Are you planning on using this as a pointer? I.e. in a conference room with an unprotected audience?

I have a 175 mW Nova "pointer" which works very well but cannot be used at all as a presentation pointer. For that the AtlasNova class II is the way to go.


----------



## AndrewAZ (Feb 1, 2008)

Dont buy anything from Wicked lasers, period they are a rip off.. Dragon Lasers and Nova both sell the same lasers which are CNI pen lasers, I would buy from Nova since they have good quality control and test each lasers output power before sending them out and you will always get a laser from Nova that has an average MW reading with a higher peak, most Nova X100 peak at 110-125mw and have an average over 100mw.

If you need any help picking out a laser PM me but dont waste your money with wicked products. But again Nova is probably one of the best and most honest laser companies and provides great support.


----------



## AndrewAZ (Feb 1, 2008)

bondr006 said:


> You may want to check out Wicked Lasers. I have had several of them, and have been completely happy with both the product and the company. Wicked Lasers actually makes their own lasers, while the other companies mentioned above get their lasers from CNI.



They claim to.. But used to sell CNI lasers at a high mark up.. Only a few companies make lasers similar to batteries, but they are repackaged and re labeled. Wicked you pay for the name.


----------



## bondr006 (Feb 1, 2008)

I know a lot of people that are happy with their Wicked Laser products. I have had a total of 10 high power hand held lasers from Wicked, and never have had a problem with any of them. I have personally met Steve Liu, the owner of Wicked Lasers, and he is a very pleasant person. He even took my family and I to dinner. My wife is from Shanghai China, where Wicked is located, and I got the chance to tour their factory last year when my family and I went there.

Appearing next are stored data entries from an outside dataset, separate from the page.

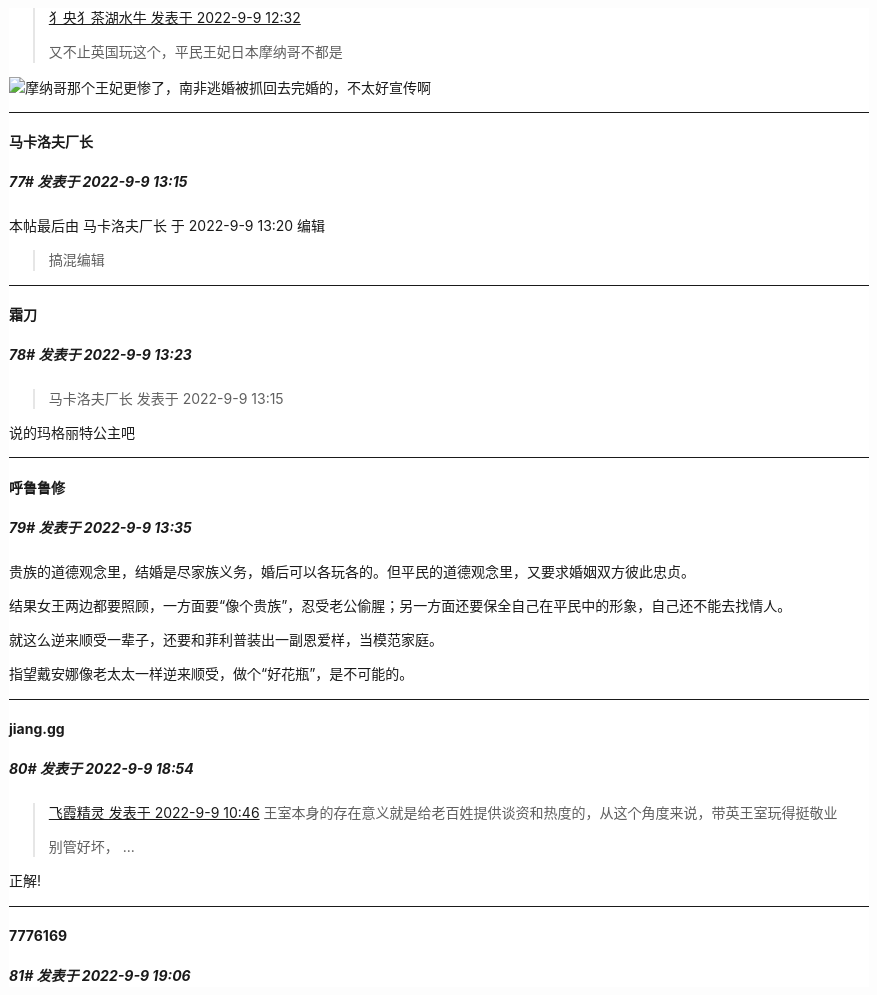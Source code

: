 <blockquote><a href="httphttps://bbs.saraba1st.com/2b/forum.php?mod=redirect&amp;goto=findpost&amp;pid=57408584&amp;ptid=2091448" target="_blank">犭央犭茶湖水牛 发表于 2022-9-9 12:32</a>

又不止英国玩这个，平民王妃日本摩纳哥不都是</blockquote>
<img src="https://static.saraba1st.com/image/smiley/face2017/068.png" referrerpolicy="no-referrer">摩纳哥那个王妃更惨了，南非逃婚被抓回去完婚的，不太好宣传啊

*****

####  马卡洛夫厂长  
##### 77#       发表于 2022-9-9 13:15

 本帖最后由 马卡洛夫厂长 于 2022-9-9 13:20 编辑 
<blockquote>搞混编辑</blockquote>



*****

####  霜刀  
##### 78#       发表于 2022-9-9 13:23

<blockquote>马卡洛夫厂长 发表于 2022-9-9 13:15
</blockquote>
说的玛格丽特公主吧



*****

####  呼鲁鲁修  
##### 79#       发表于 2022-9-9 13:35

贵族的道德观念里，结婚是尽家族义务，婚后可以各玩各的。但平民的道德观念里，又要求婚姻双方彼此忠贞。

结果女王两边都要照顾，一方面要“像个贵族”，忍受老公偷腥；另一方面还要保全自己在平民中的形象，自己还不能去找情人。

就这么逆来顺受一辈子，还要和菲利普装出一副恩爱样，当模范家庭。

指望戴安娜像老太太一样逆来顺受，做个“好花瓶”，是不可能的。



*****

####  jiang.gg  
##### 80#       发表于 2022-9-9 18:54

<blockquote><a href="httphttps://bbs.saraba1st.com/2b/forum.php?mod=redirect&amp;goto=findpost&amp;pid=57406814&amp;ptid=2091448" target="_blank">飞霞精灵 发表于 2022-9-9 10:46</a>
王室本身的存在意义就是给老百姓提供谈资和热度的，从这个角度来说，带英王室玩得挺敬业

别管好坏， ...</blockquote>
正解!



*****

####  7776169  
##### 81#       发表于 2022-9-9 19:06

They, like the companies mentioned above, used to market and sell re-branded CNI lasers, but for the last couple of years have developed and manufactured their own lasers at their own facility. If you don't like Wicked, that is fine, but they are a good company that makes a quality product that I would recommend highly to anybody interested in lasers.


----------



## Illum (Feb 1, 2008)

if money no obligation I'd look over to uh...
https://www.candlepowerforums.com/threads/175955
techlasers Titan


----------



## AndrewAZ (Feb 1, 2008)

If you really want to get into the laser hobby or want a good green or good laser in general head on over to laser pointer forum. You can do a search and find plenty of stories of wicked lasers which provide products that output less power than they claim. To date Nova laser is one of the few companies who gives you overpowered lasers and is probably the best bang for the $$$.

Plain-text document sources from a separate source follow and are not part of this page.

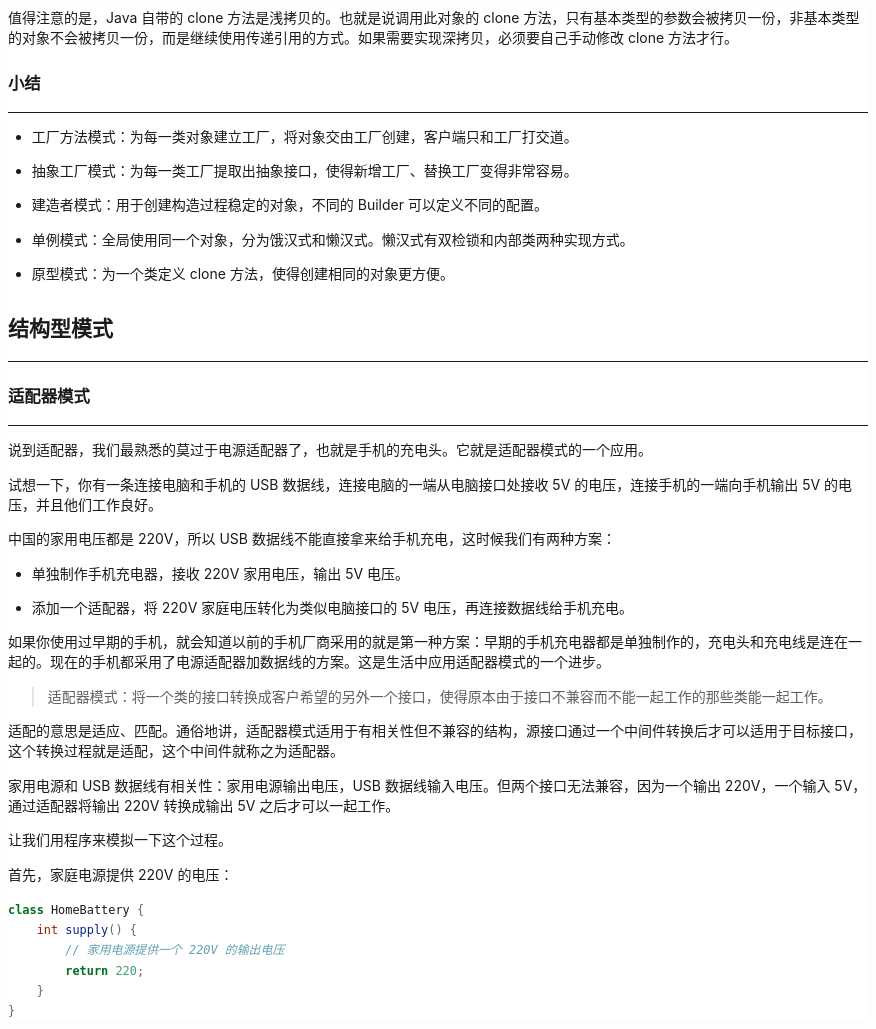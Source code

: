 值得注意的是，Java 自带的 clone 方法是浅拷贝的。也就是说调用此对象的 clone 方法，只有基本类型的参数会被拷贝一份，非基本类型的对象不会被拷贝一份，而是继续使用传递引用的方式。如果需要实现深拷贝，必须要自己手动修改 clone 方法才行。



### 小结

------

* 工厂方法模式：为每一类对象建立工厂，将对象交由工厂创建，客户端只和工厂打交道。

* 抽象工厂模式：为每一类工厂提取出抽象接口，使得新增工厂、替换工厂变得非常容易。

* 建造者模式：用于创建构造过程稳定的对象，不同的 Builder 可以定义不同的配置。

* 单例模式：全局使用同一个对象，分为饿汉式和懒汉式。懒汉式有双检锁和内部类两种实现方式。

* 原型模式：为一个类定义 clone 方法，使得创建相同的对象更方便。



## 结构型模式

------

### 适配器模式

------

说到适配器，我们最熟悉的莫过于电源适配器了，也就是手机的充电头。它就是适配器模式的一个应用。

试想一下，你有一条连接电脑和手机的 USB 数据线，连接电脑的一端从电脑接口处接收 5V 的电压，连接手机的一端向手机输出 5V 的电压，并且他们工作良好。

中国的家用电压都是 220V，所以 USB 数据线不能直接拿来给手机充电，这时候我们有两种方案：

* 单独制作手机充电器，接收 220V 家用电压，输出 5V 电压。

* 添加一个适配器，将 220V 家庭电压转化为类似电脑接口的 5V 电压，再连接数据线给手机充电。

如果你使用过早期的手机，就会知道以前的手机厂商采用的就是第一种方案：早期的手机充电器都是单独制作的，充电头和充电线是连在一起的。现在的手机都采用了电源适配器加数据线的方案。这是生活中应用适配器模式的一个进步。

> 适配器模式：将一个类的接口转换成客户希望的另外一个接口，使得原本由于接口不兼容而不能一起工作的那些类能一起工作。

适配的意思是适应、匹配。通俗地讲，适配器模式适用于有相关性但不兼容的结构，源接口通过一个中间件转换后才可以适用于目标接口，这个转换过程就是适配，这个中间件就称之为适配器。

家用电源和 USB 数据线有相关性：家用电源输出电压，USB 数据线输入电压。但两个接口无法兼容，因为一个输出 220V，一个输入 5V，通过适配器将输出 220V 转换成输出 5V 之后才可以一起工作。

让我们用程序来模拟一下这个过程。

首先，家庭电源提供 220V 的电压：

```java
class HomeBattery {
    int supply() {
        // 家用电源提供一个 220V 的输出电压
        return 220;
    }
}
```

Wicked lasers along with Dragon lasers are counting on you the end customer not having a power meter, sure it might be 20mw-25 less than advertised but when you get into the high powered greens you pay $100 for that extra 20mw-25mw's. 


One thing about WL if they are so great and sure of their laser quality why do they ban everyone on their own laser site which is supposed to promote the laser hobby.. A lot of us at laser pointer forums are banned party because a large number of folks on laser pointer forums have power meters and see how people are getting ripped off with the high end models. A better way to put it is here you see people doing LUX and lumen output for lights, if you dare post output power on WL site you will get banned.


----------



## bondr006 (Feb 1, 2008)

Oh, a disgruntled banned person. I understand completely.


----------



## AndrewAZ (Feb 1, 2008)

bondr006 said:


> Oh, a disgruntled banned person. I understand completely.



I havent been banned but others have. Its a biased forum and I wont be a part of it. Imagine if this forum only let you post about maglights and any mention of maglights not outputting the power they say it not allowed, and you are not allowed to talk about fenix or surefire ect.

Go to laser pointer forums and search review of wicked lasers products most of the higher end lasers which again you pay a lost of $$ for that exra 20-25 mw of power you end up with an underperforming laser..


Bondr006 do you have a laser power meter? And have you measured claimed vs actual output?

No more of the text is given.